--- Task inputs Enclosed Below ---

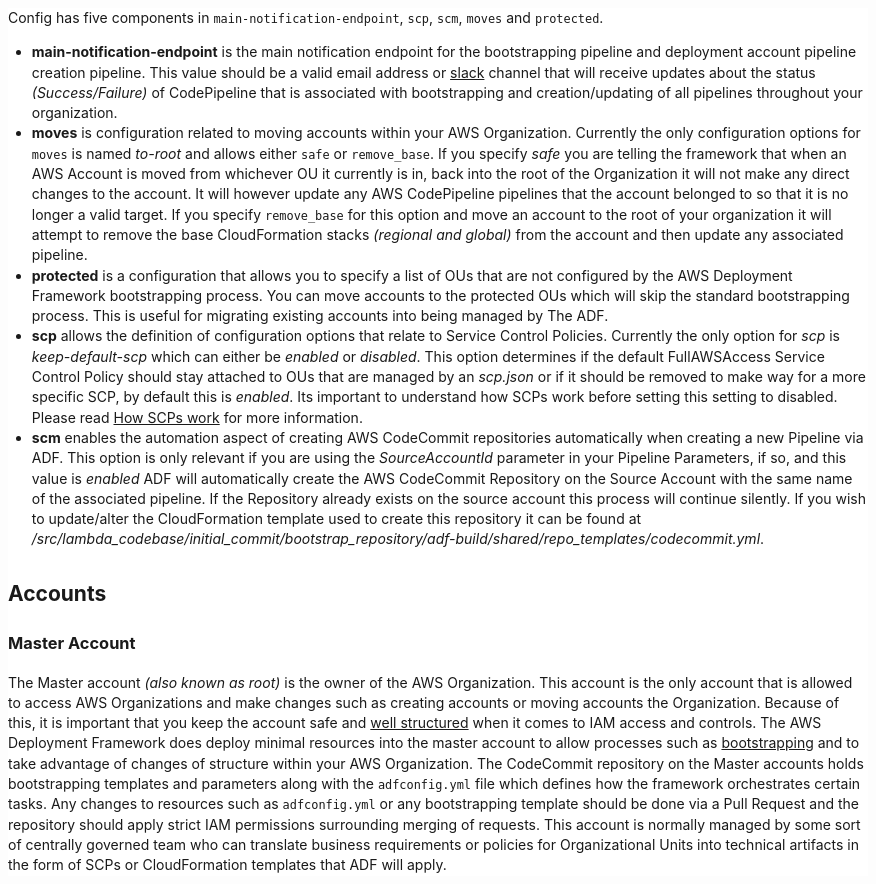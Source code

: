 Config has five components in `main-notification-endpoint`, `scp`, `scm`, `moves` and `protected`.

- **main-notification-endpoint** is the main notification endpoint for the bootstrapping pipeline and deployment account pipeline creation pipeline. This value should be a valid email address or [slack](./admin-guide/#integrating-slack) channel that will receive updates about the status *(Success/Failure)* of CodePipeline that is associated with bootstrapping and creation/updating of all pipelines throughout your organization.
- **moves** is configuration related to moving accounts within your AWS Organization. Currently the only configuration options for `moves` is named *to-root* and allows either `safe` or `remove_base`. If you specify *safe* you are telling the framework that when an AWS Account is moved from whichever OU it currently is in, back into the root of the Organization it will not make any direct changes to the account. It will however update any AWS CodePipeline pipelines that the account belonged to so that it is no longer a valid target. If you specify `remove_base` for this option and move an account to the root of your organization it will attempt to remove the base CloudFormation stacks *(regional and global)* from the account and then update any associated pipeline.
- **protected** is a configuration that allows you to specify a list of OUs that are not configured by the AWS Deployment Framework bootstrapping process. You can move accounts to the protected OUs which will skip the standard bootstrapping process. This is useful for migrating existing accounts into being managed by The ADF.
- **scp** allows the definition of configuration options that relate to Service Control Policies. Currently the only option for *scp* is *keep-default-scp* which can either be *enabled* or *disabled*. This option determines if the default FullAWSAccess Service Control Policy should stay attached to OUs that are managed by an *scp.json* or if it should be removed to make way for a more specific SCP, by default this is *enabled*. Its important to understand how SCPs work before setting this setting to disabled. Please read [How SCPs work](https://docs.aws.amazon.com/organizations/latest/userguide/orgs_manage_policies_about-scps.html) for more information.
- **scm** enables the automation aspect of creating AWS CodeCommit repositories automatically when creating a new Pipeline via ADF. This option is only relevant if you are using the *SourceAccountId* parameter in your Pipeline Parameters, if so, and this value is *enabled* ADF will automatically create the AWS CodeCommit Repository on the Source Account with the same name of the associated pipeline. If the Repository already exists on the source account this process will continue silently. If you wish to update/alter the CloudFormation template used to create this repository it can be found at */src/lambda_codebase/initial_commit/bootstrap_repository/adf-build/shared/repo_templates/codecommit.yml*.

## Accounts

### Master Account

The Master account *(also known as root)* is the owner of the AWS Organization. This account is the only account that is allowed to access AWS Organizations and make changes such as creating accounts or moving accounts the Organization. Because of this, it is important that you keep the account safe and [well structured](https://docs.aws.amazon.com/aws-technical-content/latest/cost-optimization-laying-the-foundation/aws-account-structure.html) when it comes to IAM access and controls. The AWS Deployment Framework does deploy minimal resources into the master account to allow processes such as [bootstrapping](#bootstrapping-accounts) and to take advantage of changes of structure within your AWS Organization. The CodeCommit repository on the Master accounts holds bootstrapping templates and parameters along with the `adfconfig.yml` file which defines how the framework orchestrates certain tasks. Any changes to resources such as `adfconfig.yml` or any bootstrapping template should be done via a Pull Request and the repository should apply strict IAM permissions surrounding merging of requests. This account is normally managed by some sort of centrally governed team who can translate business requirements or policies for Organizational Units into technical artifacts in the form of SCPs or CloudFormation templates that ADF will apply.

--- End of Enclosed Task inputs ---
--- Task inputs Enclosed Below ---

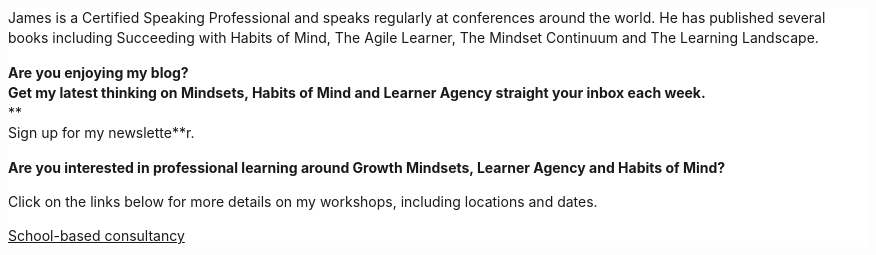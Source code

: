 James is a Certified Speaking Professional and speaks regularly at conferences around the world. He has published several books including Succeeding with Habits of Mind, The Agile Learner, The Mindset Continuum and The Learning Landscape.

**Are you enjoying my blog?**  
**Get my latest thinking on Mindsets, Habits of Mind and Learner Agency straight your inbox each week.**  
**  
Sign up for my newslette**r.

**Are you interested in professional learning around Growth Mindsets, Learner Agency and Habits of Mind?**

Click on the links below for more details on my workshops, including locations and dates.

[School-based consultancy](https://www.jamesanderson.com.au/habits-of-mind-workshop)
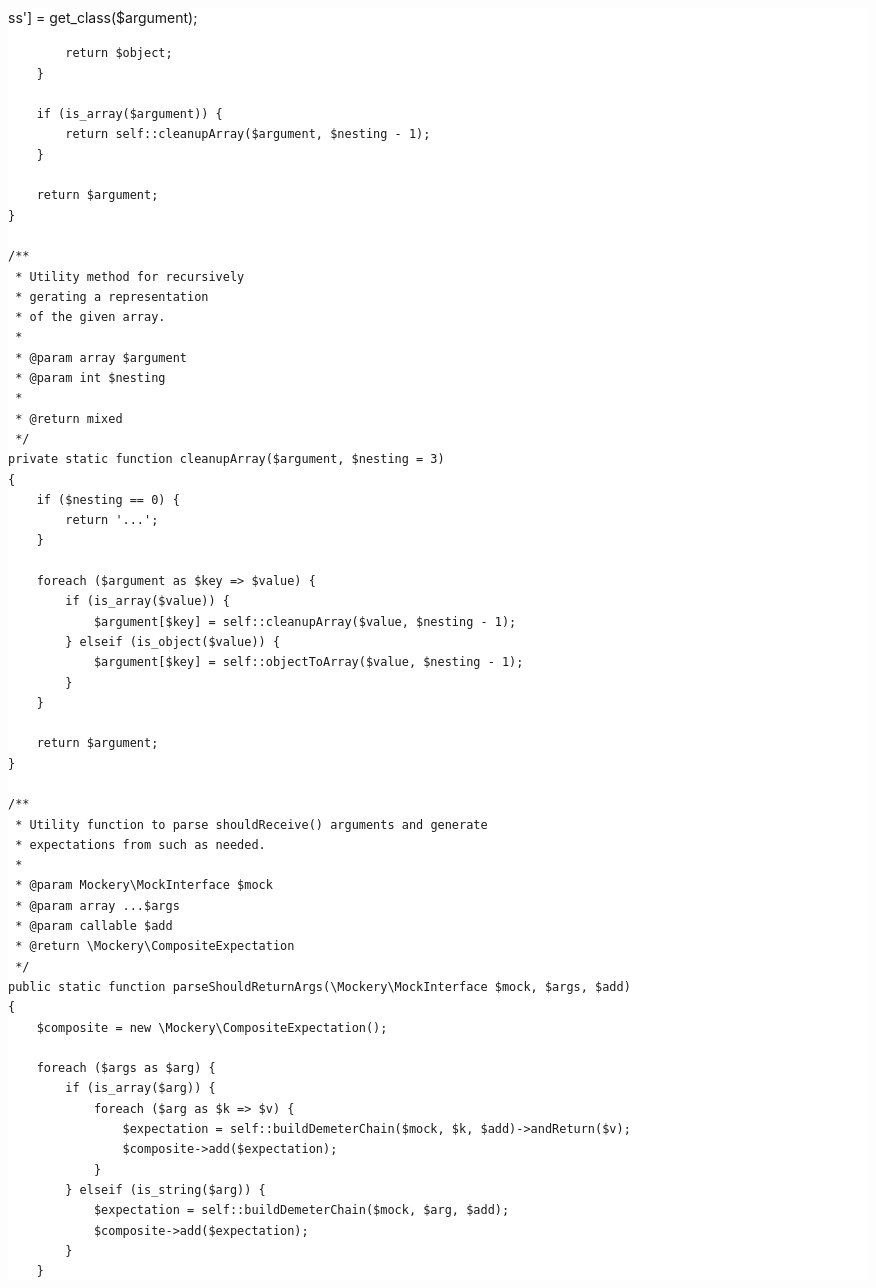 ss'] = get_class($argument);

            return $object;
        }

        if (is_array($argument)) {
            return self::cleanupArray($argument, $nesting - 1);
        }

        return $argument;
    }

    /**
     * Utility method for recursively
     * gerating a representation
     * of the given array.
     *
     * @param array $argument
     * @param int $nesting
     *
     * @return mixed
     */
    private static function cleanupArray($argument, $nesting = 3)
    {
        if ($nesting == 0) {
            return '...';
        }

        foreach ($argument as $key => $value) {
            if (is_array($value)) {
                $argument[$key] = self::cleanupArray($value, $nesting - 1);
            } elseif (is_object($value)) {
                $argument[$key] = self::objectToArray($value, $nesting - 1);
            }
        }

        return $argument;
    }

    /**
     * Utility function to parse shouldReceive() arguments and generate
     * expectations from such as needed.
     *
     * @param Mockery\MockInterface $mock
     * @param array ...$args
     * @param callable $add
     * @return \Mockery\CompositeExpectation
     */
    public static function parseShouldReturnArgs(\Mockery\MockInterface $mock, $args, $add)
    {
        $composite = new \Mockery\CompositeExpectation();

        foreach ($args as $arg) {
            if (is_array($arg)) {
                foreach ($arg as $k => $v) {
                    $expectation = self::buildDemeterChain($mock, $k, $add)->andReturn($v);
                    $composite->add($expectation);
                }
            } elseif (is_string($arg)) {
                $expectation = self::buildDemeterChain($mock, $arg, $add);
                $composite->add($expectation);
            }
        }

--- End of Enclosed Task inputs ---

**The task**
Each line above that contains the word "including" should be returned.

**Result below**
: James is a Certified Speaking Professional and speaks regularly at conferences around the world. He has published several books including Succeeding with Habits of Mind, The Agile Learner, The Mindset Continuum and The Learning Landscape.
Click on the links below for more details on my workshops, including locations and dates.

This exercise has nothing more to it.